Source information:
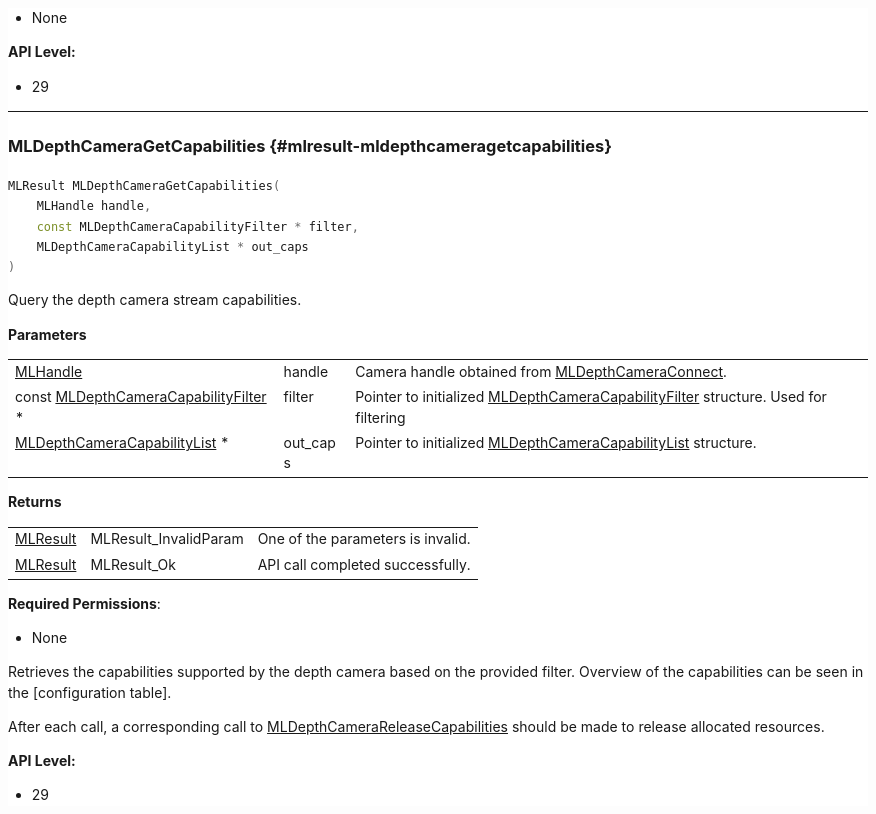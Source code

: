   * None 





**API Level:**
  * 29




-----------

### MLDepthCameraGetCapabilities {#mlresult-mldepthcameragetcapabilities}

```cpp
MLResult MLDepthCameraGetCapabilities(
    MLHandle handle,
    const MLDepthCameraCapabilityFilter * filter,
    MLDepthCameraCapabilityList * out_caps
)
```

Query the depth camera stream capabilities. 

**Parameters**

|  |   |   |
|--|--|--|
| [MLHandle](/api-ref/api/Modules/group___platform/group___platform.md#uint64-t-mlhandle) |handle|Camera handle obtained from [MLDepthCameraConnect](/api-ref/api/Modules/group___pixel_sensors/group___d_cam/group___d_cam.md#mlresult-mldepthcameraconnect). |
| const [MLDepthCameraCapabilityFilter](/api-ref/api/Modules/group___pixel_sensors/group___d_cam/struct_m_l_depth_camera_capability_filter.md) * |filter|Pointer to initialized [MLDepthCameraCapabilityFilter](/api-ref/api/Modules/group___pixel_sensors/group___d_cam/struct_m_l_depth_camera_capability_filter.md) structure. Used for filtering |
| [MLDepthCameraCapabilityList](/api-ref/api/Modules/group___pixel_sensors/group___d_cam/struct_m_l_depth_camera_capability_list.md) * |out_caps|Pointer to initialized [MLDepthCameraCapabilityList](/api-ref/api/Modules/group___pixel_sensors/group___d_cam/struct_m_l_depth_camera_capability_list.md) structure.|

**Returns**

|  |   |   |
|--|--|--|
| [MLResult](/api-ref/api/Modules/group___platform/group___platform.md#int32-t-mlresult) |MLResult_InvalidParam|One of the parameters is invalid. |
| [MLResult](/api-ref/api/Modules/group___platform/group___platform.md#int32-t-mlresult) |MLResult_Ok|API call completed successfully.|
**Required Permissions**:

  * None 


Retrieves the capabilities supported by the depth camera based on the provided filter. Overview of the capabilities can be seen in the [configuration table].

After each call, a corresponding call to [MLDepthCameraReleaseCapabilities](/api-ref/api/Modules/group___pixel_sensors/group___d_cam/group___d_cam.md#mlresult-mldepthcamerareleasecapabilities) should be made to release allocated resources.




**API Level:**
  * 29
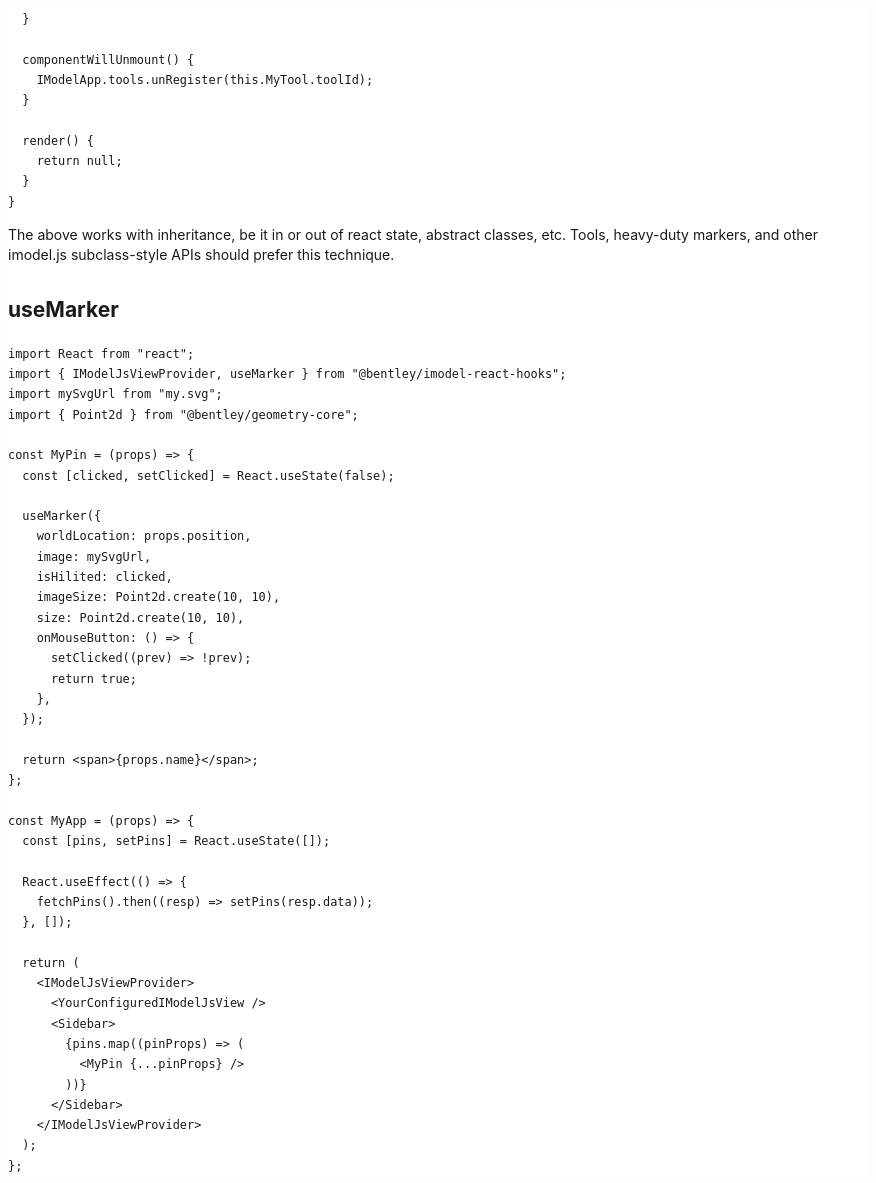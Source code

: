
 ```tsx
  }

  componentWillUnmount() {
    IModelApp.tools.unRegister(this.MyTool.toolId);
  }

  render() {
    return null;
  }
}
```

The above works with inheritance, be it in or out of react state, abstract classes, etc. Tools,
heavy-duty markers, and other imodel.js subclass-style APIs should prefer this technique.

## useMarker

```tsx
import React from "react";
import { IModelJsViewProvider, useMarker } from "@bentley/imodel-react-hooks";
import mySvgUrl from "my.svg";
import { Point2d } from "@bentley/geometry-core";

const MyPin = (props) => {
  const [clicked, setClicked] = React.useState(false);

  useMarker({
    worldLocation: props.position,
    image: mySvgUrl,
    isHilited: clicked,
    imageSize: Point2d.create(10, 10),
    size: Point2d.create(10, 10),
    onMouseButton: () => {
      setClicked((prev) => !prev);
      return true;
    },
  });

  return <span>{props.name}</span>;
};

const MyApp = (props) => {
  const [pins, setPins] = React.useState([]);

  React.useEffect(() => {
    fetchPins().then((resp) => setPins(resp.data));
  }, []);

  return (
    <IModelJsViewProvider>
      <YourConfiguredIModelJsView />
      <Sidebar>
        {pins.map((pinProps) => (
          <MyPin {...pinProps} />
        ))}
      </Sidebar>
    </IModelJsViewProvider>
  );
};
```
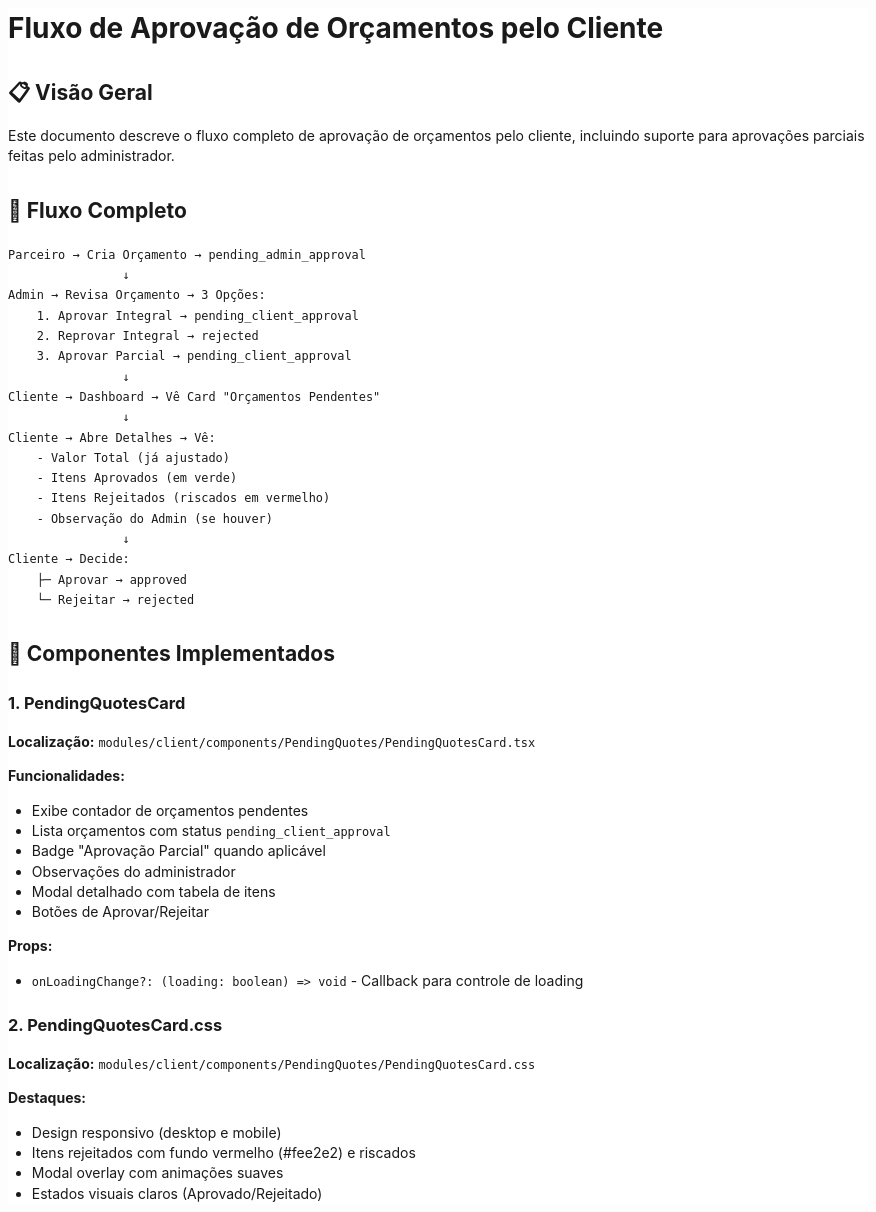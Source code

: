 # Fluxo de Aprovação de Orçamentos pelo Cliente

## 📋 Visão Geral

Este documento descreve o fluxo completo de aprovação de orçamentos pelo cliente, incluindo suporte para aprovações parciais feitas pelo administrador.

## 🔄 Fluxo Completo

```
Parceiro → Cria Orçamento → pending_admin_approval
                ↓
Admin → Revisa Orçamento → 3 Opções:
    1. Aprovar Integral → pending_client_approval
    2. Reprovar Integral → rejected
    3. Aprovar Parcial → pending_client_approval
                ↓
Cliente → Dashboard → Vê Card "Orçamentos Pendentes"
                ↓
Cliente → Abre Detalhes → Vê:
    - Valor Total (já ajustado)
    - Itens Aprovados (em verde)
    - Itens Rejeitados (riscados em vermelho)
    - Observação do Admin (se houver)
                ↓
Cliente → Decide:
    ├─ Aprovar → approved
    └─ Rejeitar → rejected
```

## 🎯 Componentes Implementados

### 1. PendingQuotesCard
**Localização:** `modules/client/components/PendingQuotes/PendingQuotesCard.tsx`

**Funcionalidades:**
- Exibe contador de orçamentos pendentes
- Lista orçamentos com status `pending_client_approval`
- Badge "Aprovação Parcial" quando aplicável
- Observações do administrador
- Modal detalhado com tabela de itens
- Botões de Aprovar/Rejeitar

**Props:**
- `onLoadingChange?: (loading: boolean) => void` - Callback para controle de loading

### 2. PendingQuotesCard.css
**Localização:** `modules/client/components/PendingQuotes/PendingQuotesCard.css`

**Destaques:**
- Design responsivo (desktop e mobile)
- Itens rejeitados com fundo vermelho (#fee2e2) e riscados
- Modal overlay com animações suaves
- Estados visuais claros (Aprovado/Rejeitado)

What to work on: Output the material verbatim, skipping the images.

Answer area:
Source code

:   * None 





**API Level:**
  * 29




-----------

### MLDepthCameraGetCapabilities {#mlresult-mldepthcameragetcapabilities}

```cpp
MLResult MLDepthCameraGetCapabilities(
    MLHandle handle,
    const MLDepthCameraCapabilityFilter * filter,
    MLDepthCameraCapabilityList * out_caps
)
```

Query the depth camera stream capabilities. 

**Parameters**

|  |   |   |
|--|--|--|
| [MLHandle](/api-ref/api/Modules/group___platform/group___platform.md#uint64-t-mlhandle) |handle|Camera handle obtained from [MLDepthCameraConnect](/api-ref/api/Modules/group___pixel_sensors/group___d_cam/group___d_cam.md#mlresult-mldepthcameraconnect). |
| const [MLDepthCameraCapabilityFilter](/api-ref/api/Modules/group___pixel_sensors/group___d_cam/struct_m_l_depth_camera_capability_filter.md) * |filter|Pointer to initialized [MLDepthCameraCapabilityFilter](/api-ref/api/Modules/group___pixel_sensors/group___d_cam/struct_m_l_depth_camera_capability_filter.md) structure. Used for filtering |
| [MLDepthCameraCapabilityList](/api-ref/api/Modules/group___pixel_sensors/group___d_cam/struct_m_l_depth_camera_capability_list.md) * |out_caps|Pointer to initialized [MLDepthCameraCapabilityList](/api-ref/api/Modules/group___pixel_sensors/group___d_cam/struct_m_l_depth_camera_capability_list.md) structure.|

**Returns**

|  |   |   |
|--|--|--|
| [MLResult](/api-ref/api/Modules/group___platform/group___platform.md#int32-t-mlresult) |MLResult_InvalidParam|One of the parameters is invalid. |
| [MLResult](/api-ref/api/Modules/group___platform/group___platform.md#int32-t-mlresult) |MLResult_Ok|API call completed successfully.|
**Required Permissions**:

  * None 


Retrieves the capabilities supported by the depth camera based on the provided filter. Overview of the capabilities can be seen in the [configuration table].

After each call, a corresponding call to [MLDepthCameraReleaseCapabilities](/api-ref/api/Modules/group___pixel_sensors/group___d_cam/group___d_cam.md#mlresult-mldepthcamerareleasecapabilities) should be made to release allocated resources.




**API Level:**
  * 29
Source code

:
 ```tsx
  }

  componentWillUnmount() {
    IModelApp.tools.unRegister(this.MyTool.toolId);
  }

  render() {
    return null;
  }
}
```

The above works with inheritance, be it in or out of react state, abstract classes, etc. Tools,
heavy-duty markers, and other imodel.js subclass-style APIs should prefer this technique.

## useMarker

```tsx
import React from "react";
import { IModelJsViewProvider, useMarker } from "@bentley/imodel-react-hooks";
import mySvgUrl from "my.svg";
import { Point2d } from "@bentley/geometry-core";

const MyPin = (props) => {
  const [clicked, setClicked] = React.useState(false);

  useMarker({
    worldLocation: props.position,
    image: mySvgUrl,
    isHilited: clicked,
    imageSize: Point2d.create(10, 10),
    size: Point2d.create(10, 10),
    onMouseButton: () => {
      setClicked((prev) => !prev);
      return true;
    },
  });

  return <span>{props.name}</span>;
};

const MyApp = (props) => {
  const [pins, setPins] = React.useState([]);

  React.useEffect(() => {
    fetchPins().then((resp) => setPins(resp.data));
  }, []);

  return (
    <IModelJsViewProvider>
      <YourConfiguredIModelJsView />
      <Sidebar>
        {pins.map((pinProps) => (
          <MyPin {...pinProps} />
        ))}
      </Sidebar>
    </IModelJsViewProvider>
  );
};
```
Source code

: # Fluxo de Aprovação de Orçamentos pelo Cliente

## 📋 Visão Geral

Este documento descreve o fluxo completo de aprovação de orçamentos pelo cliente, incluindo suporte para aprovações parciais feitas pelo administrador.

## 🔄 Fluxo Completo

```
Parceiro → Cria Orçamento → pending_admin_approval
                ↓
Admin → Revisa Orçamento → 3 Opções:
    1. Aprovar Integral → pending_client_approval
    2. Reprovar Integral → rejected
    3. Aprovar Parcial → pending_client_approval
                ↓
Cliente → Dashboard → Vê Card "Orçamentos Pendentes"
                ↓
Cliente → Abre Detalhes → Vê:
    - Valor Total (já ajustado)
    - Itens Aprovados (em verde)
    - Itens Rejeitados (riscados em vermelho)
    - Observação do Admin (se houver)
                ↓
Cliente → Decide:
    ├─ Aprovar → approved
    └─ Rejeitar → rejected
```

## 🎯 Componentes Implementados

### 1. PendingQuotesCard
**Localização:** `modules/client/components/PendingQuotes/PendingQuotesCard.tsx`

**Funcionalidades:**
- Exibe contador de orçamentos pendentes
- Lista orçamentos com status `pending_client_approval`
- Badge "Aprovação Parcial" quando aplicável
- Observações do administrador
- Modal detalhado com tabela de itens
- Botões de Aprovar/Rejeitar

**Props:**
- `onLoadingChange?: (loading: boolean) => void` - Callback para controle de loading

### 2. PendingQuotesCard.css
**Localização:** `modules/client/components/PendingQuotes/PendingQuotesCard.css`

**Destaques:**
- Design responsivo (desktop e mobile)
- Itens rejeitados com fundo vermelho (#fee2e2) e riscados
- Modal overlay com animações suaves
- Estados visuais claros (Aprovado/Rejeitado)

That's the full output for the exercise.